Tuesday, July 07, 2009

The Port tests the waters for CN's rolling pipeline

The recent Annual General Meeting for the Port of Prince Rupert provided more than the drama of a protest and the recitation of financial facts, figures and remuneration.

In among some of the highlights of the meeting at the Crest, was the indication that the Port was interested in the recent topic of CN Rail's proposed rolling pipeline project, which would see oil from the Alberta tar sands transported to tankers along the rail road's Northern line and through the Port of Prince Rupert.

The Daily News picked up that trail and found that not everyone is going to be onside with the Port when it comes to welcoming oil transporting trains to the port, with local First Nations in particular expressing the sentiment that they are unlikely to offer their support to the proposal.

The full outline of their concerns was provided in the Canada Day edition of the Daily News.

By George T. Baker
The Daily News
Wednesday, July 1, 2009
Pages one and three

When Prince Rupert Port Authority executives look towards the long-term future of what can be brought on the Skeena rail line, it's oil they hope to see coming down the tracks.
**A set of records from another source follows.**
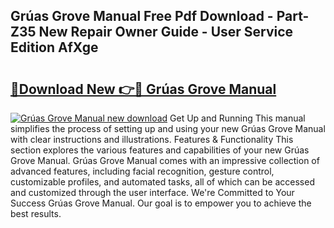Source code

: ## Grúas Grove Manual Free Pdf Download - Part-Z35 New Repair Owner Guide - User Service Edition AfXge

# <h2><a href="http://bc19612.oget.top/?id=Gr%c3%baas+Grove+Manual">🔗Download New 👉🔴 Grúas Grove Manual</a></h2>

[![Grúas Grove Manual new download](https://i.imgur.com/5g1atiW.png)](http://bc19612.oget.top/?id=Gr%c3%baas+Grove+Manual)
Get Up and Running This manual simplifies the process of setting up and using your new Grúas Grove Manual with clear instructions and illustrations. Features & Functionality This section explores the various features and capabilities of your new Grúas Grove Manual. Grúas Grove Manual comes with an impressive collection of advanced features, including facial recognition, gesture control, customizable profiles, and automated tasks, all of which can be accessed and customized through the user interface. We're Committed to Your Success Grúas Grove Manual. Our goal is to empower you to achieve the best results.
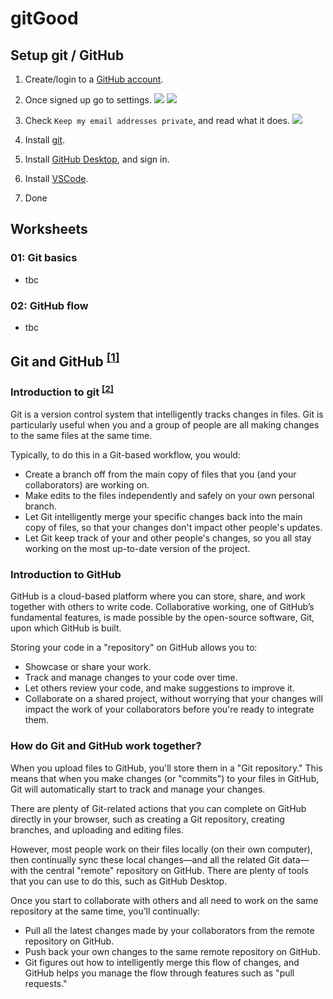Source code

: # gitGood
## Setup git / GitHub
1. Create/login to a [GitHub account][01.01].

1. Once signed up go to settings.
![][01.05]
![][01.06]

1. Check `Keep my email addresses private`, and read what it does.
![][01.07]

1. Install [git][01.02].
1. Install [GitHub Desktop][01.03], and sign in.
1. Install [VSCode][01.04].
1. Done

## Worksheets
### 01: Git basics
- tbc

### 02: GitHub flow
- tbc

## Git and GitHub <sup>[[1]][03.01]</sup>
### Introduction to git <sup>[[2]][03.02]</sup>
Git is a version control system that intelligently tracks changes in files. Git is particularly useful when you and a group of people are all making changes to the same files at the same time.

Typically, to do this in a Git-based workflow, you would:
- Create a branch off from the main copy of files that you (and your collaborators) are working on.
- Make edits to the files independently and safely on your own personal branch.
- Let Git intelligently merge your specific changes back into the main copy of files, so that your changes don't impact other people's updates.
- Let Git keep track of your and other people's changes, so you all stay working on the most up-to-date version of the project.

### Introduction to GitHub
GitHub is a cloud-based platform where you can store, share, and work together with others to write code. Collaborative working, one of GitHub’s fundamental features, is made possible by the open-source software, Git, upon which GitHub is built.

Storing your code in a "repository" on GitHub allows you to:
- Showcase or share your work.
- Track and manage changes to your code over time.
- Let others review your code, and make suggestions to improve it.
- Collaborate on a shared project, without worrying that your changes will impact the work of your collaborators before you're ready to integrate them.

### How do Git and GitHub work together?
When you upload files to GitHub, you'll store them in a "Git repository." This means that when you make changes (or "commits") to your files in GitHub, Git will automatically start to track and manage your changes.

There are plenty of Git-related actions that you can complete on GitHub directly in your browser, such as creating a Git repository, creating branches, and uploading and editing files.

However, most people work on their files locally (on their own computer), then continually sync these local changes—and all the related Git data—with the central "remote" repository on GitHub. There are plenty of tools that you can use to do this, such as GitHub Desktop.

Once you start to collaborate with others and all need to work on the same repository at the same time, you’ll continually:
- Pull all the latest changes made by your collaborators from the remote repository on GitHub.
- Push back your own changes to the same remote repository on GitHub.
- Git figures out how to intelligently merge this flow of changes, and GitHub helps you manage the flow through features such as "pull requests."

[01.01]: https://github.com/
[01.02]: https://git-scm.com/downloads
[01.03]: https://github.com/apps/desktop
[01.04]: https://code.visualstudio.com/
[01.05]: ./images/readme_01.png
[01.06]: ./images/readme_02.png
[01.07]: ./images/readme_03.png
[03.01]: https://docs.github.com/en/get-started/start-your-journey/about-github-and-git
[03.02]: https://git-scm.com/book/en/v2/Getting-Started-What-is-Git%3F

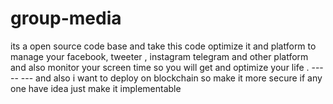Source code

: # group-media
its a open source code base  and take this code optimize it and platform to manage  your facebook, tweeter , instagram telegram and other platform and also monitor your screen time so you will get and optimize your life . ----- --- and also i want to deploy on blockchain so make  it more secure  if any one have idea  just make it implementable 

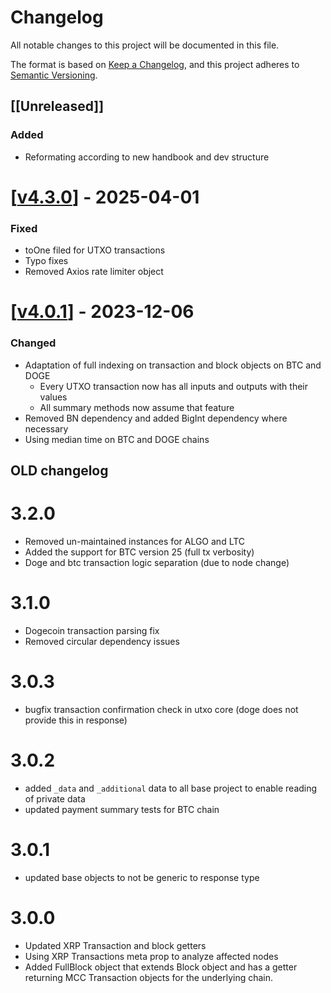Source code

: # Changelog

All notable changes to this project will be documented in this file.

The format is based on [Keep a Changelog](https://keepachangelog.com/en/1.0.0/),
and this project adheres to
[Semantic Versioning](https://semver.org/spec/v2.0.0.html).

## \[[Unreleased]\]

### Added

- Reformating according to new handbook and dev structure

# \[[v4.3.0](https://www.npmjs.com/package/@flarenetwork/mcc/v/4.3.0)\] - 2025-04-01  

### Fixed
* toOne filed for UTXO transactions
* Typo fixes
* Removed Axios rate limiter object


# \[[v4.0.1](https://www.npmjs.com/package/@flarenetwork/mcc/v/4.0.1)\] - 2023-12-06  

### Changed
* Adaptation of full indexing on transaction and block objects on BTC and DOGE
  * Every UTXO transaction now has all inputs and outputs with their values
  * All summary methods now assume that feature
* Removed BN dependency and added BigInt dependency where necessary
* Using median time on BTC and DOGE chains

## OLD changelog

# 3.2.0
- Removed un-maintained instances for ALGO and LTC
- Added the support for BTC version 25 (full tx verbosity)
- Doge and btc transaction logic separation (due to node change)

# 3.1.0

* Dogecoin transaction parsing fix 
* Removed circular dependency issues

# 3.0.3

* bugfix transaction confirmation check in utxo core (doge does not provide this in response)

# 3.0.2

* added `_data` and `_additional` data to all base project to enable reading of private data
* updated payment summary tests for BTC chain

# 3.0.1

* updated base objects to not be generic to response type

# 3.0.0

* Updated XRP Transaction and block getters 
* Using XRP Transactions meta prop to analyze affected nodes
* Added FullBlock<T> object that extends Block object and has a getter returning MCC Transaction objects for the underlying chain.
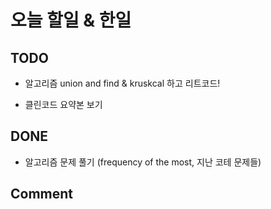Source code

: # 오늘 할일 & 한일

## TODO

- 알고리즘 union and find & kruskcal 하고 리트코드!

- 클린코드 요약본 보기

## DONE

- 알고리즘 문제 풀기 (frequency of the most, 지난 코테 문제들)

## Comment
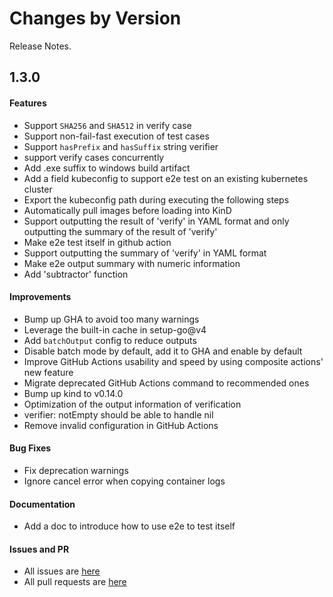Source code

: Changes by Version
==================
Release Notes.

1.3.0
------------------
#### Features

* Support `SHA256` and `SHA512` in verify case
* Support non-fail-fast execution of test cases
* Support `hasPrefix` and `hasSuffix` string verifier
* support verify cases concurrently
* Add .exe suffix to windows build artifact
* Add a field kubeconfig to support  e2e test on an existing kubernetes cluster
* Export the kubeconfig path during executing the following steps
* Automatically pull images before loading into KinD
* Support outputting the result of 'verify' in YAML format and only outputting the summary of the result of 'verify'
* Make e2e test itself in github action
* Support outputting the summary of 'verify' in YAML format
* Make e2e output summary with numeric information
* Add 'subtractor' function

#### Improvements

* Bump up GHA to avoid too many warnings
* Leverage the built-in cache in setup-go@v4
* Add `batchOutput` config to reduce outputs
* Disable batch mode by default, add it to GHA and enable by default
* Improve GitHub Actions usability and speed by using composite actions' new feature
* Migrate deprecated GitHub Actions command to recommended ones
* Bump up kind to v0.14.0
* Optimization of the output information of  verification
* verifier: notEmpty should be able to handle nil
* Remove invalid configuration in GitHub Actions

#### Bug Fixes

* Fix deprecation warnings
* Ignore cancel error when copying container logs

#### Documentation

* Add a doc to introduce how to use e2e to test itself

#### Issues and PR
- All issues are [here](https://github.com/apache/skywalking/milestone/148?closed=1)
- All pull requests are [here](https://github.com/apache/skywalking-infra-e2e/milestone/4?closed=1)
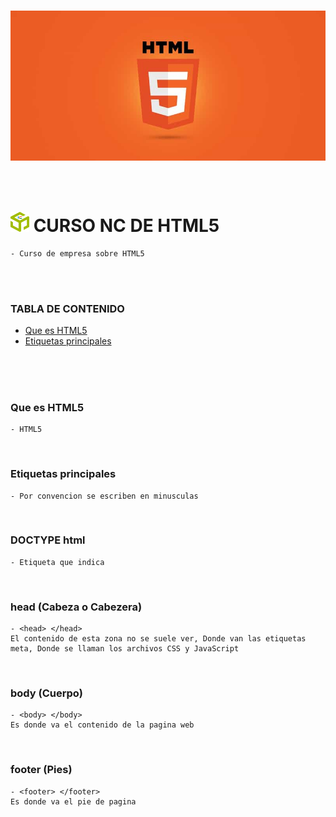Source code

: 
# [<img src="./readme/img/html5.jpg" />](https://developer.mozilla.org/es/docs/HTML/HTML5)

<br>

# [<img src="./readme/img/logo-nc.png" width="30"/>](https://newsoftcomputer.com) CURSO NC DE HTML5
    
    - Curso de empresa sobre HTML5

<br><br>


### TABLA DE CONTENIDO
- [Que es HTML5](#Que-es-HTML5)
- [Etiquetas principales](#Etiquetas-principales)


<br><br><br>

### Que es HTML5

    - HTML5

<br>

### Etiquetas principales

    - Por convencion se escriben en minusculas

<br>

### DOCTYPE html

    - Etiqueta que indica 

<br>

### head (Cabeza o Cabezera)
    - <head> </head>
    El contenido de esta zona no se suele ver, Donde van las etiquetas meta, Donde se llaman los archivos CSS y JavaScript

<br>

### body (Cuerpo)
    - <body> </body>
    Es donde va el contenido de la pagina web

<br>

### footer (Pies)
    - <footer> </footer>
    Es donde va el pie de pagina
While neither side claims to have talked about it directly with each other, it appears that the PRPA believes that shipping oil through its port, as Canadian National Rail Lines has envisioned, can happen one day.

The Prince Rupert Port Authority held its annual general meeting at the Crest Hotel Thursday and while there was an interruption from local First Nations, who stopped a presentation by vice president of finance Joe Rektor, the most notable thing after was an admission that the authority would like to move ahead with a bulk liquids center.

For now, both CN and the PRPA have said that they have not talked to each other about the possibility of moving Alberta oil through Prince Rupert or Ridley Island.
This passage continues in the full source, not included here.